EBV is a relatively well studied organism; consequently we in the following rely on mapping of known protective epitopes derived from other herpesviruses as well as on literature data concerning relevance of potential target proteins for the viral life-cycle. We included these aspects in a Systems Biology approach to reach further insight into the pathogenicity mechanisms of EBV. The following sections specifically focus on these aspects.
Homology mapping of given B-cell epitopes
The aim of B-cell epitope prediction in vaccine design is to identify regions which should be targeted, or, equally important, avoided. The latter include, among others, immunodominant and/or highly variable regions which can act as decoy epitopes (diverting immune responses from more effective targets), and which may provide little cross-protection between isolates. Selected epitopes ideally confer to an area on the protein relevant for function. Antibodies targeted at such sites are referred to as neutralizing, although neutralization of a pathogen may also result from other effects as ADCC, being more dependent on antigen density on a surface rather than on a specific functional site.
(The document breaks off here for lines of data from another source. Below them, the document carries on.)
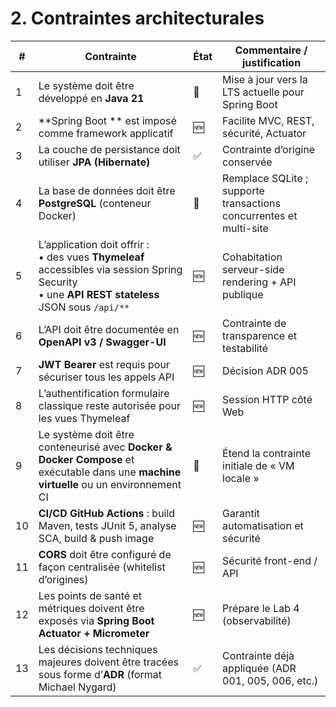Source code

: # 2. Contraintes architecturales

| # | Contrainte | État | Commentaire / justification |
|---|------------|------|-----------------------------|
| 1 | Le système doit être développé en **Java 21** | 🔄 | Mise à jour vers la LTS actuelle pour Spring Boot |
| 2 | **Spring Boot ** est imposé comme framework applicatif | 🆕 | Facilite MVC, REST, sécurité, Actuator |
| 3 | La couche de persistance doit utiliser **JPA (Hibernate)** | ✅ | Contrainte d’origine conservée |
| 4 | La base de données doit être **PostgreSQL** (conteneur Docker) | 🔄 | Remplace SQLite ; supporte transactions concurrentes et multi-site |
| 5 | L’application doit offrir :<br>  • des vues **Thymeleaf** accessibles via session Spring Security<br>  • une **API REST stateless** JSON sous `/api/**` | 🆕 | Cohabitation serveur-side rendering + API publique |
| 6 | L’API doit être documentée en **OpenAPI v3 / Swagger-UI** | 🆕 | Contrainte de transparence et testabilité |
| 7 | **JWT Bearer** est requis pour sécuriser tous les appels API | 🆕 | Décision ADR 005 |
| 8 | L’authentification formulaire classique reste autorisée pour les vues Thymeleaf | 🆕 | Session HTTP côté Web |
| 9 | Le système doit être conteneurisé avec **Docker & Docker Compose** et exécutable dans une **machine virtuelle** ou un environnement CI | 🔄 | Étend la contrainte initiale de « VM locale » |
| 10 | **CI/CD GitHub Actions** : build Maven, tests JUnit 5, analyse SCA, build & push image | 🆕 | Garantit automatisation et sécurité |
| 11 | **CORS** doit être configuré de façon centralisée (whitelist d’origines) | 🆕 | Sécurité front-end / API |
| 12 | Les points de santé et métriques doivent être exposés via **Spring Boot Actuator + Micrometer** | 🆕 | Prépare le Lab 4 (observabilité) |
| 13 | Les décisions techniques majeures doivent être tracées sous forme d’**ADR** (format Michael Nygard) | ✅ | Contrainte déjà appliquée (ADR 001, 005, 006, etc.) |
B-cell epitopes (antibody binding sites) are intrinsically less stringently defined than T-cell epitopes. Nevertheless, due to their relevance in immunology numerous in-silico methods for their prediction have been published. Many of these focus on the prediction of linear B-cell epitopes, some on discontinuous epitopes, and very few attempt to build models for neutralizing epitopes [6, 26]. The latter are usually considered ideal targets for vaccines, since the simple binding process may already lead to inactivation of the pathogen or key pathogenicity functionalities. Due to the scarcity of such prediction systems, the availability of utility data, and overall interest in neutralizing immune responses, we have equipped our B-cell epitope discovery workflow with an epitope homology mapping process. This process makes use of already known epitopes to discover new candidates by using information about experimentally validated epitopes and homology (or remote homology between proteins from the whole pathogen family).
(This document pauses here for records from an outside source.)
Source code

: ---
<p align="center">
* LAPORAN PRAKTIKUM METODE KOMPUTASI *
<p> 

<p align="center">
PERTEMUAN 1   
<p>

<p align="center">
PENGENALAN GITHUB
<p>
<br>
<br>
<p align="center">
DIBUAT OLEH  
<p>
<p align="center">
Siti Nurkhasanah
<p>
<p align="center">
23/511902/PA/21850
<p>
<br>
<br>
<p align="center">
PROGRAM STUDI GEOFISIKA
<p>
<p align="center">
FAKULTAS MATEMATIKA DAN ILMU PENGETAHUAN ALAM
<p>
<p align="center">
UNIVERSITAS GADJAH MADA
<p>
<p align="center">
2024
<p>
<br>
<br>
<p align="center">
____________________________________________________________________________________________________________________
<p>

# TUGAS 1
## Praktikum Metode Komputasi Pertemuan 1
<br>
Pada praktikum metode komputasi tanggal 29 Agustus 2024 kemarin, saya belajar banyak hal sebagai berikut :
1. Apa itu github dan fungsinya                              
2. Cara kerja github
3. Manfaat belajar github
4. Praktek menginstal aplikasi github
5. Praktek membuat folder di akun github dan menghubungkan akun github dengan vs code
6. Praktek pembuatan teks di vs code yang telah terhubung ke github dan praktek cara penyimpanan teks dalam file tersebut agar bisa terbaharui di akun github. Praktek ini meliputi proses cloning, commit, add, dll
The 31,844 Herpesviridae-associated sequences downloaded from the NCBI formed the basis for a protein homology network. Position specific iterated BLAST (PSI-BLAST)  was used to add edges (relations) between proteins based on their degree of homology. For each of the 31,844 sequences three iterations against the uniref90-database  were performed to generate a PSSM (position specific scoring matrix) which was used to perform a single BLAST search against the Herpesviridae sequence set. The resulting hits from the final BLAST search were considered as homologues of the initial query protein. For each resulting hit holding an expect value below 10-20an edge between query protein and hit protein was added to the graph. Additional information such as the alignment, expect-value and alignment score were stored as edge attributes. Applying this procedure for all 31,844 Herpesviridae-associated proteins resulted in a weighted, directed graph. This graph does not only connect obviously homologous proteins, but also allows inferring remote homologies.
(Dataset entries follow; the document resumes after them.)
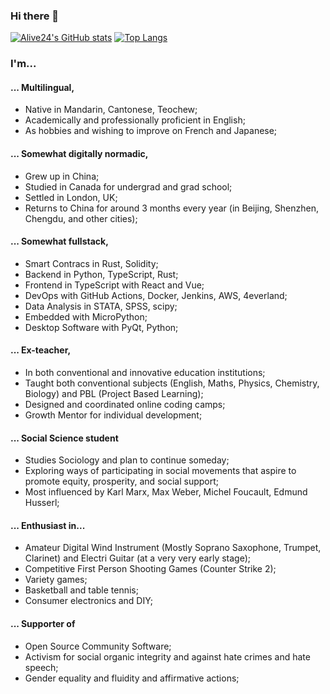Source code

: ### Hi there 👋
[![Alive24's GitHub stats](https://github-readme-stats.vercel.app/api?username=Alive24&hide_rank=true&theme=transparent)](https://github.com/anuraghazra/github-readme-stats)
[![Top Langs](https://github-readme-stats.vercel.app/api/top-langs/?username=Alive24)](https://github.com/anuraghazra/github-readme-stats)
### I'm... 

#### ... Multilingual,
- Native in Mandarin, Cantonese, Teochew;
- Academically and professionally proficient in English;
- As hobbies and wishing to improve on French and Japanese;

#### ... Somewhat digitally normadic,
- Grew up in China;
- Studied in Canada for undergrad and grad school;
- Settled in London, UK;
- Returns to China for around 3 months every year (in Beijing, Shenzhen, Chengdu, and other cities);

#### ... Somewhat fullstack,
- Smart Contracs in Rust, Solidity;
- Backend in Python, TypeScript, Rust;
- Frontend in TypeScript with React and Vue;
- DevOps with GitHub Actions, Docker, Jenkins, AWS, 4everland;
- Data Analysis in STATA, SPSS, scipy;
- Embedded with MicroPython;
- Desktop Software with PyQt, Python;

#### ... Ex-teacher,
- In both conventional and innovative education institutions;
- Taught both conventional subjects (English, Maths, Physics, Chemistry, Biology) and PBL (Project Based Learning);
- Designed and coordinated online coding camps;
- Growth Mentor for individual development;

#### ... Social Science student
- Studies Sociology and plan to continue someday;
- Exploring ways of participating in social movements that aspire to promote equity, prosperity, and social support;
- Most influenced by Karl Marx, Max Weber, Michel Foucault, Edmund Husserl;

#### ... Enthusiast in...
- Amateur Digital Wind Instrument (Mostly Soprano Saxophone, Trumpet, Clarinet) and Electri Guitar (at a very very early stage);
- Competitive First Person Shooting Games (Counter Strike 2);
- Variety games;
- Basketball and table tennis;
- Consumer electronics and DIY;

#### ... Supporter of
- Open Source Community Software;
- Activism for social organic integrity and against hate crimes and hate speech;
- Gender equality and fluidity and affirmative actions;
Epitopes retrieved from the IEDB were filtered in a manner such that the resulting set of epitopes fulfilled the following four criteria: 1) B-cell epitopes of the type ‘continuous’, 2) source organism must not be EBV, 3) at least one association with a positive assay, 4) antibody binding must result in biological activity. Remaining epitopes were added to the homology graph as vertices and connected to the vertex representing their source protein. Few epitopes could not be directly connected because their source protein was not in the initial set of herpesviridae proteins. In these cases a single BLAST search against the initial set of herpesviridae proteins was conducted to identify the best substitution for the original protein source sequence. The resulting directed graph connects the set of selected B-cell epitopes with their source proteins which are connected to their homologs. Therefore, based on a given epitope this procedure allows identification of proteins which contain a region homologous to the original linear epitope region. The epitope protein homology graph was used to map any of the given epitopes on any of the given EBV sequences. Therefore all possible paths up to a length of three between any of the epitopes and any of the EBV sequences were explored and evaluated by the following criteria: 1) length of the path, 2) quality of the alignment, 3) is the region of the linear epitope within the alignment, and 4) conservation of the linear epitope region.
The major advantage of this method compared to PSI-BLAST alone is that the generated PSSM is otherwise centered between identified proteins, possibly posing a problem for borderline homology. Starting from individual identified proteins may therefore yield different PSSMs from homology space thereby increasing sensitivity.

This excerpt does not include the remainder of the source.